YOUR OBJECTIVE: Looking at the data that follows, count the lines containing the word "setup" and write down only that count.

- - - - - - -

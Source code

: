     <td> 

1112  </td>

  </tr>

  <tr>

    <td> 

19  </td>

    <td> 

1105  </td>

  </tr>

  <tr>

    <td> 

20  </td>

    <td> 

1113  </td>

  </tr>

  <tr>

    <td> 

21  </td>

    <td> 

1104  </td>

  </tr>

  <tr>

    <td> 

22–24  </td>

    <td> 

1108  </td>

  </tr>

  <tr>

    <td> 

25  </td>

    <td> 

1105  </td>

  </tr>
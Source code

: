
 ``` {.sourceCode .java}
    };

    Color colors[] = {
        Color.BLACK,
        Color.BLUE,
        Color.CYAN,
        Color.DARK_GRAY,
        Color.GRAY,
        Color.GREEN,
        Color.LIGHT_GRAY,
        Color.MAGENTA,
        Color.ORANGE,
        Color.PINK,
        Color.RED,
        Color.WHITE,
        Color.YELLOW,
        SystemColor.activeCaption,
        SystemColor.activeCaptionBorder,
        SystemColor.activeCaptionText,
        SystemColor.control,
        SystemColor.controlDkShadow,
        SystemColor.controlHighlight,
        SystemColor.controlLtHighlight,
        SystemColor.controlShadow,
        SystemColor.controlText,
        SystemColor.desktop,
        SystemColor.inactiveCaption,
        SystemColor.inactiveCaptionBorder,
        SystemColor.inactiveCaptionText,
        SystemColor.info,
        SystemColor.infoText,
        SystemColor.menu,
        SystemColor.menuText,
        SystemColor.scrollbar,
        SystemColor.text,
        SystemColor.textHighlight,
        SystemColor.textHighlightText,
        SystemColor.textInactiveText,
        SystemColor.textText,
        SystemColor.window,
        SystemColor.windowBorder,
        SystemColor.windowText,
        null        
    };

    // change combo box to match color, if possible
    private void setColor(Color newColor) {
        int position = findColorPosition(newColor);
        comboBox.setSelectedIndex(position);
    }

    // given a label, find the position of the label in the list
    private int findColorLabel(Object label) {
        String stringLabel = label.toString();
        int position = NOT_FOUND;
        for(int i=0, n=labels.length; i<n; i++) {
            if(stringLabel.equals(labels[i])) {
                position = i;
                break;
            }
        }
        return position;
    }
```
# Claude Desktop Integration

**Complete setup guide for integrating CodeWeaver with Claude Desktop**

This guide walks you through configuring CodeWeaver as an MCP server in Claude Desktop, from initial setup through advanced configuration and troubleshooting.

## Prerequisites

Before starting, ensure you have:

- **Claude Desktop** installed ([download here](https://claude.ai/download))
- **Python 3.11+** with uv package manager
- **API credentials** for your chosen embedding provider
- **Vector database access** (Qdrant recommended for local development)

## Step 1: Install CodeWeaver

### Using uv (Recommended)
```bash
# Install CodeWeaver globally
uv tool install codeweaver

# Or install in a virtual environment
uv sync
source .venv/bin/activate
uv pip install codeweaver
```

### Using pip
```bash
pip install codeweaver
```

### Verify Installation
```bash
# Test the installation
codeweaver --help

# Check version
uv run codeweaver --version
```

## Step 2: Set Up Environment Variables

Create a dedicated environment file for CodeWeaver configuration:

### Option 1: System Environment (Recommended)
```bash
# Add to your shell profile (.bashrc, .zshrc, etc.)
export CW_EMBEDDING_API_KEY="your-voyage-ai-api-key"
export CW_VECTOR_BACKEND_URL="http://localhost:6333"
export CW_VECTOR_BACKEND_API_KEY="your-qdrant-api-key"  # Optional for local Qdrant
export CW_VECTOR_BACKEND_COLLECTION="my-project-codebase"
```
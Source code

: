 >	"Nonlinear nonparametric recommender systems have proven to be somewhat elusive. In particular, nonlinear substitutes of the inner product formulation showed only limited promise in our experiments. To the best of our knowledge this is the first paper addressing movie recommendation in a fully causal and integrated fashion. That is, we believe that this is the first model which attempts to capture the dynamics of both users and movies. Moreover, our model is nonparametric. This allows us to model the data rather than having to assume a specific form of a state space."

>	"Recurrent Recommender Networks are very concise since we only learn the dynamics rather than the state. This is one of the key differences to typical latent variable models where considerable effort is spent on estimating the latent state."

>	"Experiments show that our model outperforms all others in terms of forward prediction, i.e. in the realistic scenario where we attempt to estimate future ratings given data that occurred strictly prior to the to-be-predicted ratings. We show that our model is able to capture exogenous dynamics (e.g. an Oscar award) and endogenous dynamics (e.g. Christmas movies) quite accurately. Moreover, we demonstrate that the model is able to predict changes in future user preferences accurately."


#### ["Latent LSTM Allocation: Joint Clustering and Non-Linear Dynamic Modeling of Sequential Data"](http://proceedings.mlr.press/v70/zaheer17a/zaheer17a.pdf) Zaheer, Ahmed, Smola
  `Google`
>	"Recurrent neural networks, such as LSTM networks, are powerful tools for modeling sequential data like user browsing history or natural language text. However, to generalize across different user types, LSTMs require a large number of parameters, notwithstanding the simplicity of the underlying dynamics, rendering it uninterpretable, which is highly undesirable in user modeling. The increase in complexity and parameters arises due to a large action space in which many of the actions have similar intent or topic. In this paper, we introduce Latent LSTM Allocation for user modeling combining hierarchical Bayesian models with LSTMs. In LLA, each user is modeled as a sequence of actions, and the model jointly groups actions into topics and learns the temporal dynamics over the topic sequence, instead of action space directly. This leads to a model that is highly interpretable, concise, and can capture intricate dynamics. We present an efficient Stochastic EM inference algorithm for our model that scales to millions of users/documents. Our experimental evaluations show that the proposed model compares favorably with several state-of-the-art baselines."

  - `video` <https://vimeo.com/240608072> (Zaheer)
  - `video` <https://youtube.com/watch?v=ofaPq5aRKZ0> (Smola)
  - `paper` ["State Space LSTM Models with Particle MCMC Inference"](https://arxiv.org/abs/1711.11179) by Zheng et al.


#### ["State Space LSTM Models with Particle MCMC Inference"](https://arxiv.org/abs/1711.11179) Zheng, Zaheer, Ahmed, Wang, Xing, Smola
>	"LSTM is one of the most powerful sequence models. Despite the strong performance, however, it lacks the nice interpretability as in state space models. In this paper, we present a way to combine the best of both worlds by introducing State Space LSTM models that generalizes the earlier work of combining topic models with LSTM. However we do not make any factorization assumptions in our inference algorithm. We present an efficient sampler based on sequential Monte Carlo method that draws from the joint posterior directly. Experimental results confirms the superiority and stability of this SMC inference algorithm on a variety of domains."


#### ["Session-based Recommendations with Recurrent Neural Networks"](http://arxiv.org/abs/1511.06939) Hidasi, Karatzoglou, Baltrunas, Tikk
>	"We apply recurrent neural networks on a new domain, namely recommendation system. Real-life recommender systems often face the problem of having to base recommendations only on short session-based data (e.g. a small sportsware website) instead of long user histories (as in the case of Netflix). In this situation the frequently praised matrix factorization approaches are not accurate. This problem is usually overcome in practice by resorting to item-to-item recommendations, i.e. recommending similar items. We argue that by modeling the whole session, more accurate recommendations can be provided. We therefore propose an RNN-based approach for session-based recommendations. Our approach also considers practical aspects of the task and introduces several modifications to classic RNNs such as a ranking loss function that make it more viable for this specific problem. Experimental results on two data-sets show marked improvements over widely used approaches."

- - - - - - -

REPLY: 2